Inspiration can strike at any moment. Just ask Eva Stafne, a 3 sport athlete and high-achieving student who is a senior at Stillwater Area High School (SAHS). While browsing through Facebook Marketplace last spring, she came across a vintage 1960s Winnebago camper for sale - and in that moment the vision for Roxy’s Waffles food truck was born.

“My sister is always baking and has dreamed of opening a bakery or restaurant,” Eva said. “I just knew it would be the perfect food truck.”

Eva and her sister Miranda, who is a freshman at SAHS, got the okay from their parents to buy the Winnebago. Together they pooled their savings from summer jobs and babysitting to fund the renovation from vintage camper to industrial food truck. They developed a 5-year business plan and found investors (their mom and step-dad), who matched their initial investment.

Over the summer Miranda, whose middle name Roxanne influenced the company’s name, perfected the waffle recipe and designed the menu while Eva did all of the demo and renovation of the trailer. Eva researched the health and safety requirements for food trucks and scoured the internet for deals on equipment. She gutted the trailer, selling anything of value to help fund the renovations. Her grandfather helped her with the electrical work and she watched YouTube videos to learn how to do all the required plumbing. 

When they weren’t working on the trailer, they were researching food trucks. As a family, they visited every food truck they could find to sample menus, talk to owners, peek into kitchens and absorb knowledge to guide their own business plan.

“I really enjoy the business aspect - from financing to strategy,” said Eva, who has plans to study business and engineering but is still deciding between colleges. “It’s exciting to see what we can do and how we can grow.”

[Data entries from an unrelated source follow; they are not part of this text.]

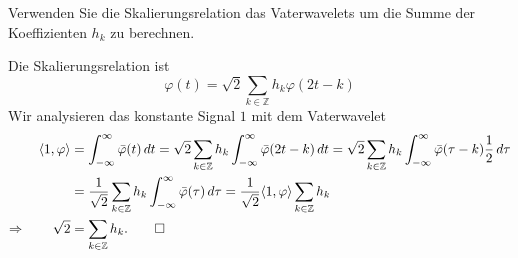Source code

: Verwenden Sie die Skalierungsrelation das Vaterwavelets um die
Summe der Koeffizienten $h_k$ zu berechnen.

\begin{loesung}
Die Skalierungsrelation ist
\[
\varphi(t) = \sqrt{2} \sum_{k\in\mathbb Z} h_k \varphi(2t-k)
\]
Wir analysieren das konstante Signal $1$ mit dem Vaterwavelet
\begin{align*}
\langle 1,\varphi\rangle
&=
\int_{-\infty}^\infty
\bar{\varphi}(t)\,dt
=
\sqrt{2}
\sum_{k\in\mathbb Z} 
h_k
\int_{-\infty}^\infty
\bar{\varphi}(2t-k)
\,dt
=
\sqrt{2}
\sum_{k\in\mathbb Z} 
h_k
\int_{-\infty}^\infty
\bar{\varphi}(\tau-k)
\frac12
\,d\tau
\\
&=
\frac{1}{\sqrt{2}}
\sum_{k\in\mathbb Z} 
h_k
\int_{-\infty}^\infty
\bar{\varphi}(\tau)
\,d\tau
=
\frac{1}{\sqrt{2}}
\langle 1,\varphi\rangle
\sum_{k\in\mathbb Z} h_k
\\
\Rightarrow\qquad
\sqrt{2}
&=
\sum_{k\in\mathbb Z} h_k.
\qedhere
\end{align*}
\end{loesung}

In mid-September the pair passed their health inspection with Washington County and Roxy’s Waffles was officially licensed to operate. 

“We passed the inspection - basically aced it!” Eva said proudly. “That was a gratifying day. I immediately laminated the license, hung it on the wall and we just stood back and stared at it.”

But the pair didn’t have long to sit back and celebrate their accomplishments. They appeared at their first public event just two weeks after receiving their license and already have events booked for the remainder of the fall and into the summer. They were even one of the featured food trucks at the high school’s Pony Homecoming Carnival.

“No one believed me when I told them we were starting a food truck,” Miranda said. “They were all like, ‘Sure, good luck with that.’ I think people will be shocked to see us out in the community.”

The pair have an ambitious plan to pay off their investment in the food truck, and hopefully turn a profit, over the next five years. But making money is only part of the strategy. The food truck is also providing them with real-world experiences and most importantly, it’s giving them quality time together.

“Knowing this is my last year before I go off to college, this gives us some great sister time,” Eva said. “It’s something we can build together. It really helps us enjoy every moment.”